L’OCDE recommande que la France définisse plus clairement les étapes d’une hausse de l’APD, octroie plus de dons, plus d’aide aux pays prioritaires, notamment aux pays les moins avancés, et qu’elle aille plus loin pour ne laisser personne de côté. Tout en saluant les avancées et les bonnes intentions du gouvernement Français, Philippe Jahshan de Coordination Sud a lui aussi souligné les limites du relevé de décisions du CICID, notamment le manque de stratégie multilatérale réelle, l’absence de toute référence à la taxe sur les transactions financières qui permettraient d’accroître les sommes allouées à l’APD, l’absence de calendrier prévisionnel de la hausse de l’APD, la faiblesse chronique de l’aide transitant via les ONGs et plus encore le lien fort établi entre politique de développement et politique migratoire.

Les ONGs, unies, récusent le lien entre migration et développement

« Nous, ONG, réfutons le lien entre APD et politiques migratoires.

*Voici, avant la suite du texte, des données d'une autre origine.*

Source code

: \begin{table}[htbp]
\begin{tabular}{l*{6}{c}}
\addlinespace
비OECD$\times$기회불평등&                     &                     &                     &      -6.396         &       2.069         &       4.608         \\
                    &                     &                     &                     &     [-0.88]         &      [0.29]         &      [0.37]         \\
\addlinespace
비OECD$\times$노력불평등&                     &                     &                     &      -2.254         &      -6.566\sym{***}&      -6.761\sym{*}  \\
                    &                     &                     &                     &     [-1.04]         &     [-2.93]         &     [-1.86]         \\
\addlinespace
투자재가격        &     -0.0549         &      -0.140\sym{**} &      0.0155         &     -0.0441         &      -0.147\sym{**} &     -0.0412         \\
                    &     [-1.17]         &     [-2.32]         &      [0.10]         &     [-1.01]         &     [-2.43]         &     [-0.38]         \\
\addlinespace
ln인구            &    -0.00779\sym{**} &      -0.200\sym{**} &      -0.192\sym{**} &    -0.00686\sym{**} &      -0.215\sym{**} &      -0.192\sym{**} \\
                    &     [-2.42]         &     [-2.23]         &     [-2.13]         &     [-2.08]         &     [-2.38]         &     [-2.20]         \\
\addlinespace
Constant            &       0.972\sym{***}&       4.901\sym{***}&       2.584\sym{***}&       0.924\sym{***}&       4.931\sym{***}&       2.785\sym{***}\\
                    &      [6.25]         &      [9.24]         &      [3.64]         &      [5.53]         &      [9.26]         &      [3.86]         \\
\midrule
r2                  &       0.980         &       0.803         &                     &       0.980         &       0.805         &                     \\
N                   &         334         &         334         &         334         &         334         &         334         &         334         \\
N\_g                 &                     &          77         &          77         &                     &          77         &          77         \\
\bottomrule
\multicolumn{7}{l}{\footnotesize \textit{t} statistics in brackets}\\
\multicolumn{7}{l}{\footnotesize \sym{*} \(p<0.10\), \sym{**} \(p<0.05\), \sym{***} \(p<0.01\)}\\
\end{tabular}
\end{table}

L’APD doit réduire la pauvreté, c’est ça son objectif » a martelé avec conviction Bernard Pinaud du CCFD solidaire, suscitant de vifs applaudissements de l’ensemble des ONGs présentes. L’article 9 du relevé de décision du CICID, qui tisse des liens étroits entre aide au développement et migration, a notamment été pointé du doigt. Les ONG ont unanimement défendu l’idée que la mobilité était au cœur du développement et que mentionner le renforcement des frontières et le contrôle d’identités au cœur d’une politique d’aide au développement était uniquement une manière de les faire financer par l’APD. « Le rôle de l’APD  est de lutter contre la pauvreté et contre les inégalités. Cela n’a aucun sens de parler de lutter contre les causes profondes des migrations. Le développement crée de la mobilité et la mobilité crée du développement » a ajouté Philippe Jahshan avant de demander au gouvernement des arbitrages nécessaires entre des injonctions et des intérêts contradictoires.

En dépit de la réaffirmation par Jean-Baptiste Lemoyne de l’inconditionnalité de l’aide au développement française, les ONGs ont souligné qu’elles resteraient vigilantes quant à ce rapprochement migration/développement et qu’elles attendaient des éclaircissements du gouvernement.